To do: Your answer must be every line of the data below that holds the string "Axiomatic", copied exactly.

Records for this task:

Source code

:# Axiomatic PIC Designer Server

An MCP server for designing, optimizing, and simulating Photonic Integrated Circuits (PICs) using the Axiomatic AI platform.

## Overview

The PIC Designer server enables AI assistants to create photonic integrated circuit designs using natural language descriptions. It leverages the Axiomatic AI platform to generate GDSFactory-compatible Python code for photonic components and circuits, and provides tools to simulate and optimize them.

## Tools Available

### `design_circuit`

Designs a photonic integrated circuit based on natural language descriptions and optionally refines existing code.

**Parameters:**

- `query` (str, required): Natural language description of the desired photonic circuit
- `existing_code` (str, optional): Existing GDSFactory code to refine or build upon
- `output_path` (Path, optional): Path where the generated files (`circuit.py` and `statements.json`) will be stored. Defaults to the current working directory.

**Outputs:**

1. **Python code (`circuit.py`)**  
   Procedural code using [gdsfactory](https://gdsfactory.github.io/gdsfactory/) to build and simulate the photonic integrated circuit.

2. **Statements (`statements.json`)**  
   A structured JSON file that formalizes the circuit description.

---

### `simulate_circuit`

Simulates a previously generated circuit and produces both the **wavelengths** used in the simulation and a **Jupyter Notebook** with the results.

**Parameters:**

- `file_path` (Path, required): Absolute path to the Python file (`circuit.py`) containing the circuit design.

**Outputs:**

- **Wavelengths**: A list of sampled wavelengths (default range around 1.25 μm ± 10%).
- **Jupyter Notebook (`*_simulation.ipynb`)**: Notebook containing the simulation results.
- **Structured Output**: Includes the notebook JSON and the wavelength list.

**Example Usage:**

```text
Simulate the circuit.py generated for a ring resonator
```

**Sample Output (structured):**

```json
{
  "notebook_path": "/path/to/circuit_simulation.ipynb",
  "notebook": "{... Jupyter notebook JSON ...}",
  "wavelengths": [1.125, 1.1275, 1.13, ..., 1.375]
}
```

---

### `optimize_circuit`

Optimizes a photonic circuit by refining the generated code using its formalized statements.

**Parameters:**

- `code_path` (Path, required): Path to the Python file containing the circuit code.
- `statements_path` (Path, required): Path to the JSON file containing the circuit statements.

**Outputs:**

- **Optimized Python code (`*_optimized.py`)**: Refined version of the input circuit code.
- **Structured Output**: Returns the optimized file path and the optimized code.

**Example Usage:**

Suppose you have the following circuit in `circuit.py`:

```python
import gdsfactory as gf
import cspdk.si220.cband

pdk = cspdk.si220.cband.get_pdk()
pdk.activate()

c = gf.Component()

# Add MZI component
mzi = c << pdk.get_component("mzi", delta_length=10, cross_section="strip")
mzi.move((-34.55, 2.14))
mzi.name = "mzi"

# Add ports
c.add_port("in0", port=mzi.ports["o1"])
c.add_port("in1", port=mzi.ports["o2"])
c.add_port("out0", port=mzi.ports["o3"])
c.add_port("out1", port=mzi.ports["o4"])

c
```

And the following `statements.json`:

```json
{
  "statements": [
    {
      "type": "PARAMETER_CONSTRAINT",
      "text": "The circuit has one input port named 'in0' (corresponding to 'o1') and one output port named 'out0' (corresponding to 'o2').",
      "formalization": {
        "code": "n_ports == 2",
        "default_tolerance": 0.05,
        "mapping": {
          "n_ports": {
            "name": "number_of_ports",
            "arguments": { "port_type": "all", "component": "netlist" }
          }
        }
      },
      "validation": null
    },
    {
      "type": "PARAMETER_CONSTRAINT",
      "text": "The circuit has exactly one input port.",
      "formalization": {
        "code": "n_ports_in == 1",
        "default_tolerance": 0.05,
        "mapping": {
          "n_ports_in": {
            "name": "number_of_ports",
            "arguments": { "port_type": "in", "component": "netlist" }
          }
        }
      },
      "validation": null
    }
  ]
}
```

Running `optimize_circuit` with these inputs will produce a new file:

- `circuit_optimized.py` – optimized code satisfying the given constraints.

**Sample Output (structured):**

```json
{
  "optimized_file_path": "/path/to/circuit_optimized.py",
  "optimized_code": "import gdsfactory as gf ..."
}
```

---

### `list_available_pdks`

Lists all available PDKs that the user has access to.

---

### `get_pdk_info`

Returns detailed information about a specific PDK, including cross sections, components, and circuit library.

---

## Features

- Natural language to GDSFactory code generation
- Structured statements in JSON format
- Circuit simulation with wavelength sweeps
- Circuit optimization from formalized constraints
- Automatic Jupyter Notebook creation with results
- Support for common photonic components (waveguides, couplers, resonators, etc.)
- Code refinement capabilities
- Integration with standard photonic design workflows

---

Response box:
:# Axiomatic PIC Designer Server
An MCP server for designing, optimizing, and simulating Photonic Integrated Circuits (PICs) using the Axiomatic AI platform.
The PIC Designer server enables AI assistants to create photonic integrated circuit designs using natural language descriptions. It leverages the Axiomatic AI platform to generate GDSFactory-compatible Python code for photonic components and circuits, and provides tools to simulate and optimize them.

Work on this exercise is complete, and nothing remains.